世の中は結婚したがらない男子たちに溢れ、婚活市場では女性のほうが多いという話も聞く。
傍から聞いていれば羨ましいような情け無いようなそんな状況だが、実際身の回りでは望んで独身でいる男子たちが非常に多い。
曰く「既婚者の話を聞いてると結婚する気が起きない」
曰く「趣味に時間を割きたい」
曰く「出会いがない」
などなど。
そんな現代で、結婚という難問に真っ向から立ち向かった異色作が、この『キャサリン』である。
『キャサリン』がどのようなゲームかを説明する前に、象徴的な内容をいくつか紹介しておこう。
- 主人公ヴィンセントは、毎晩悪夢に悩まされている
- 彼女からの結婚アピールが心に痛い
- 悪夢ではそんな彼女や赤ん坊に追いかけられる
- 悪夢の端々で「つい浮気してしまった場合、誰の責任?」などの質問を受ける
- ヴィンセントは酔った勢いで浮気をして、もれなく修羅場になる
- 現実でたくさんの酒を飲むと、悪夢で素早く動ける
今回はこの一風変わったゲーム『キャサリン』を紹介しよう。
大人のプレイに耐える、大人のためのゲーム
このゲームをジャンル分けするならば「恋愛ホラーアドベンチャーパズルアクションゲーム」とでもなるだろうか。
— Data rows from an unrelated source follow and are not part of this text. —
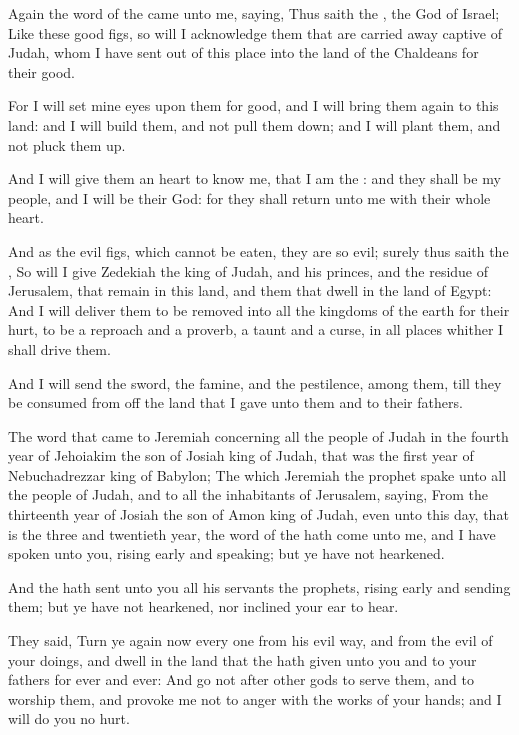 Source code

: \Verse Again the word of the \LORD came unto me, saying, \Verse Thus saith the \LORD, the God of Israel; Like these good figs, so will I acknowledge them that are carried away captive of Judah, whom I have sent out of this place into the land of the Chaldeans for their good.

\Verse For I will set mine eyes upon them for good, and I will bring them again to this land: and I will build them, and not pull them down; and I will plant them, and not pluck them up.

\Verse And I will give them an heart to know me, that I am the \LORD: and they shall be my people, and I will be their God: for they shall return unto me with their whole heart.

\Verse And as the evil figs, which cannot be eaten, they are so evil; surely thus saith the \LORD, So will I give Zedekiah the king of Judah, and his princes, and the residue of Jerusalem, that remain in this land, and them that dwell in the land of Egypt: \Verse And I will deliver them to be removed into all the kingdoms of the earth for their hurt, to be a reproach and a proverb, a taunt and a curse, in all places whither I shall drive them.

\Verse And I will send the sword, the famine, and the pestilence, among them, till they be consumed from off the land that I gave unto them and to their fathers.


\Chapter
\Verse The word that came to Jeremiah concerning all the people of Judah in the fourth year of Jehoiakim the son of Josiah king of Judah, that was the first year of Nebuchadrezzar king of Babylon; \Verse The which Jeremiah the prophet spake unto all the people of Judah, and to all the inhabitants of Jerusalem, saying, \Verse From the thirteenth year of Josiah the son of Amon king of Judah, even unto this day, that is the three and twentieth year, the word of the \LORD hath come unto me, and I have spoken unto you, rising early and speaking; but ye have not hearkened.

\Verse And the \LORD hath sent unto you all his servants the prophets, rising early and sending them; but ye have not hearkened, nor inclined your ear to hear.

\Verse They said, Turn ye again now every one from his evil way, and from the evil of your doings, and dwell in the land that the \LORD hath given unto you and to your fathers for ever and ever: \Verse And go not after other gods to serve them, and to worship them, and provoke me not to anger with the works of your hands; and I will do you no hurt.

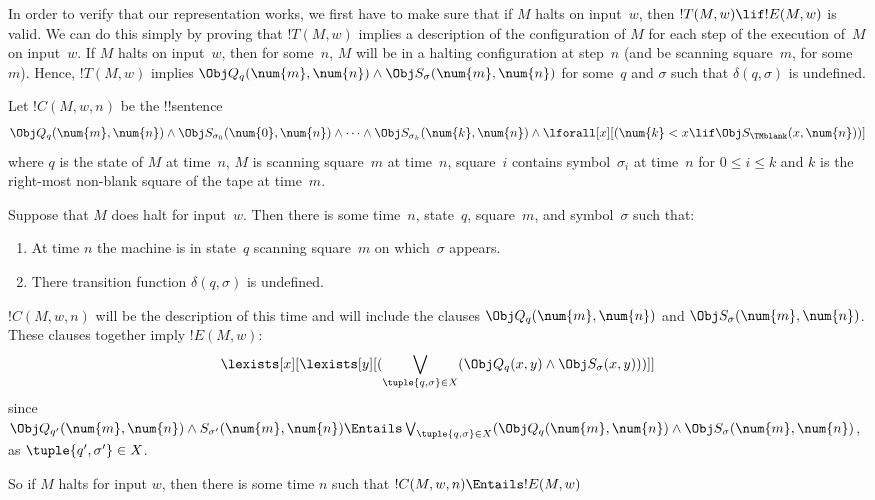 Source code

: \documentclass[../../../include/open-logic-section]{subfiles}
\begin{document}

\begin{explain}
In order to verify that our representation works, we first have to
make sure that if $M$ halts on input~$w$, then $!T(M, w) \lif !E(M,
w)$ is valid. We can do this simply by proving that $!T(M, w)$ implies
a description of the configuration of $M$ for each step of the
execution of~$M$ on input~$w$. If $M$ halts on input~$w$, then for
some~$n$, $M$ will be in a halting configuration at step~$n$ (and be
scanning square~$m$, for some $m$). Hence, $!T(M, w)$ implies $\Obj
Q_q(\num{m}, \num{n}) \land \Obj S_\sigma(\num{m}, \num{n})$ for
some~$q$ and $\sigma$ such that $\delta(q, \sigma)$ is undefined.
\end{explain}

\begin{defn} 
Let $!C(M, w, n)$ be the !!{sentence}
\[ 
\Obj Q_q(\num{m}, \num{n}) \land \Obj S_{\sigma_0}(\num{0}, \num{n})
\land \dots \land \Obj S_{\sigma_k}(\num{k}, \num{n}) \land
\lforall[x][(\num{k} < x \lif \Obj S_\TMblank(x, \num{n}))]
\] 
where $q$ is the state
of $M$ at time~$n$, $M$ is scanning square~$m$ at time~$n$, square~$i$
contains symbol~$\sigma_i$ at time~$n$ for $0 \le i \le k$ and $k$ is the
right-most non-blank square of the tape at time~$m$. 
\end{defn}

Suppose that $M$ does halt for input~$w$. Then there is some
time~$n$, state~$q$, square~$m$, and symbol~$\sigma$ such that:
\begin{enumerate} 
\item At time $n$ the machine is in state~$q$ scanning square~$m$ on
  which~$\sigma$ appears.
\item There transition function $\delta(q, \sigma)$ is undefined.
\end{enumerate}

$!C(M, w, n)$ will be the description of this time and will include
the clauses $\Obj Q_{q}(\num{m}, \num{n})$ and $\Obj
S_{\sigma}(\num{m}, \num{n})$. These clauses together imply $!E(M,
w)$:
\[
\lexists[x][\lexists[y][(\bigvee_{\tuple{q, \sigma} \in
      X}(\Obj Q_q(x, y) \land \Obj S_\sigma(x, y)))]]
\]
since $\Obj Q_{q'}(\num{m}, \num{n}) \land S_{\sigma'}(\num{m},
\num{n}) \Entails \bigvee_{\tuple{q, \sigma} \in X} (\Obj Q_q(\num{m},
\num{n}) \land \Obj S_{\sigma}(\num{m}, \num{n})$, as
$\tuple{q',\sigma'} \in X$.

So if $M$ halts for input $w$, then there is some time $n$ such that
$!C(M, w, n) \Entails !E(M,w)$
\end{document}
大人の男に向けて作られた、硬派だか軟派だか良くわからないゲームだ。
良くわからないゲームではあるが、作家性が高く、実に面白い。
主人公ヴィンセントは、どことなく頼りないモジャ毛が特徴的な男。
彼女からの結婚アプローチも曖昧に受け流し、毎晩行きつけのバーで男友達と呑んだくれている。プレイヤーしていて「あ、俺こいつに比べればしっかりしてるわ」と安心するほどのダメ男ぶりを発揮してくれる。
問題はヴィンセントの見る夢にある。
ヴィンセントはある日を境に毎晩足場の崩れる夢を見る。その度にはるか頭上にある出口を目指して逃げ続けるのである。
この逃げる部分がパズルゲーム仕立てになっていて、プレイヤーは自分の身長ほどのブロックを引いたり押したりしながら足場を作り、ひたすら登り続ける。
やがてヴィンセントは「落ちる夢をみると死ぬ」という都市伝説や、身の回りにも悪夢にうなされる男がたくさんいることに気がついていく。